As for the formalin test, experimental evidence obtained in the present study indicates that CSLE possessed analgesic activity in the tested experimental animals (rats). Formalin model (chemical model) of nociception involves intraplantar injection of formalin which causes flinching/shaking of the affected hind paw of the tested animal model.[28] This model of nociception involves two phases, that is, neurogenic and inflammatory phases. It had been reported that nociceptive activity of the first phase is mediated by the effect on peripheral nociceptors activating primary afferent fibers to transmit the pain signals. Second phase of the formalin test occurs through the activation of ventral horn neurons at the spinal cord levels.[1] This phase of formalin model involves inflammatory mediators such as histamine, prostaglandin, serotonin and bradykinin.[29] CSLE at doses of 200 and 500 mg/kg was effective in decreasing the time spent in licking paw of formalin test at late phase. The activity observed in the formalin-induced pain test leads us to conclude that CSLE acts peripherally. Furthermore, peripherally acting analgesic is inactive against thermal stimuli exert by hot plate and tail flick tests.[30] This result suggests that CSLE is effective as an antinociceptive agent in nonopioid way due to its lack of effect in hot plate and tail flick tests. Morphine suppresses the formalin response in both the phases. This is in agreement with previous studies which state that narcotic drug inhibits both the phases of formalin test.[3132]

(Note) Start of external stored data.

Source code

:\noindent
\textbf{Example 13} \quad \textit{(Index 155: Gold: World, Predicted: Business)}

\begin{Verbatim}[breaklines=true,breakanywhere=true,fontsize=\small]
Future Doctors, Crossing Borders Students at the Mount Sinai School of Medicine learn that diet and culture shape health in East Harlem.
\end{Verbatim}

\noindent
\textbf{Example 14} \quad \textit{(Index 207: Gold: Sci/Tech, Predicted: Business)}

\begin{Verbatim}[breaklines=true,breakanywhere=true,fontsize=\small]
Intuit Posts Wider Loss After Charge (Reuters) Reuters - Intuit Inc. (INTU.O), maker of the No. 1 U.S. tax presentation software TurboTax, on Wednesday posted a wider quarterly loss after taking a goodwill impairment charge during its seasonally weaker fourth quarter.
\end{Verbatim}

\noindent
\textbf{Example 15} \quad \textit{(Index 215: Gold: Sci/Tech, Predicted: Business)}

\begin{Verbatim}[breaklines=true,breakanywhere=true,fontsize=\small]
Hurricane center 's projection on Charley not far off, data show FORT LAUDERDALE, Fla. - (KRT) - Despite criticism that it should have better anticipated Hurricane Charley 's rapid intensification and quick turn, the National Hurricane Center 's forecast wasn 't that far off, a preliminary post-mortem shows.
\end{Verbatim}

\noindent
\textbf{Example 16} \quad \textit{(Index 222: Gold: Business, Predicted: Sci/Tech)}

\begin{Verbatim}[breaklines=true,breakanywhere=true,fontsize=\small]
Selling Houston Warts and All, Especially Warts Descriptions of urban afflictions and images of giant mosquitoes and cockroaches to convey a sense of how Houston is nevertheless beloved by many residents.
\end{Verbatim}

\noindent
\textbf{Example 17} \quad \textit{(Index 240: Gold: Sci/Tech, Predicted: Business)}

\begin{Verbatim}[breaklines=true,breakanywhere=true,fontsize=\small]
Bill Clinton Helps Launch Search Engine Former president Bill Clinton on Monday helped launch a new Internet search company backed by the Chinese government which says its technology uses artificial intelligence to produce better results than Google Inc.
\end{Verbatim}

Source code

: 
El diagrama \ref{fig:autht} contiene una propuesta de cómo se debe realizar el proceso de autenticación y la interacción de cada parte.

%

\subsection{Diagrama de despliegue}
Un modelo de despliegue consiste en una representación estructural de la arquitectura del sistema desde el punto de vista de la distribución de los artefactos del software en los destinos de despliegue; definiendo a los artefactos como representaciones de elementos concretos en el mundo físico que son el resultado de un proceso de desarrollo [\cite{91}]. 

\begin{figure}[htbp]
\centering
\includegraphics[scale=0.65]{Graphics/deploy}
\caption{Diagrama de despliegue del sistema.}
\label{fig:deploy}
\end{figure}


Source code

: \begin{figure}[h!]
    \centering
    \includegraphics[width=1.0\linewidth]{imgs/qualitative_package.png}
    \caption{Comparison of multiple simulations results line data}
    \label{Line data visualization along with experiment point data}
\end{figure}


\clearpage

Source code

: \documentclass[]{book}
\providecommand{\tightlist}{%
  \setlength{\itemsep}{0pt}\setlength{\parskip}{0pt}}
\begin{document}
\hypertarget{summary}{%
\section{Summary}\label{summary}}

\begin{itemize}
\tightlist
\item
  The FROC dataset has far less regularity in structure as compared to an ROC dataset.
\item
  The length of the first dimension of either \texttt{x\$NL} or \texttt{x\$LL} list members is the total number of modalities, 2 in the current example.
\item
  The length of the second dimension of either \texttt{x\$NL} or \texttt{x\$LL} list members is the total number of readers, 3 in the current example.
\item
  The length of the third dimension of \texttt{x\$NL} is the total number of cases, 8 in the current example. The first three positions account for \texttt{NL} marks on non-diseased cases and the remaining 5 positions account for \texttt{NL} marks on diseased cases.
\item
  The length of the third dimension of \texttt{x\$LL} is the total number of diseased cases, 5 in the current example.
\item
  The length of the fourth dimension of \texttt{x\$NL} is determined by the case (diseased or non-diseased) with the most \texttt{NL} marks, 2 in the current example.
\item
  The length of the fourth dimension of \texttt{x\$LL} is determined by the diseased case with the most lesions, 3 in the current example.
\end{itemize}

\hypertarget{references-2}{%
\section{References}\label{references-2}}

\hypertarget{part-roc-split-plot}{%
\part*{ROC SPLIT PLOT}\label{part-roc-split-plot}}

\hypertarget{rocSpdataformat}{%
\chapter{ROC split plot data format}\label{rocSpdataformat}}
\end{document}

Aspirin, an NSAID, inhibits the late phase on formalin model by inhibiting the enzyme cyclooxygenase and reducing the prostaglandin synthesis.[3334] The peripheral analgesic effect of CSLE extract may also be mediated via inhibition of cyclooxygenase or any other inflammatory mediator. CSLE shows analgesic activity of the inflammatory phase (late phase) in formalin model and this might be due to the presence of terpenoid (beta-caryophyllene). This is in agreement with Gertsch et al.[35] who showed that beta-caryophyllene exerts significant anti-inflammatory effects in tested mice. These results justify the traditional usage of this plant in folk medicine to relieve fever and headache.

CONCLUSION

CSLE has demonstrated promising analgesic activity in chemical (but not thermal) model of nociception. The finding reported here highlights the fact that CSLE exerts analgesic activity that is mediated peripherally. In addition, our present investigation shows that CSLE is safe for consumption with high LD50 value. The qualitative phytochemical screening of CSLE indicates that there is absence of alkaloid. This study paves the way for further attention in investigating the mechanism of action of CSLE and its participation in the pain inhibitory mechanisms of peripheral nervous system.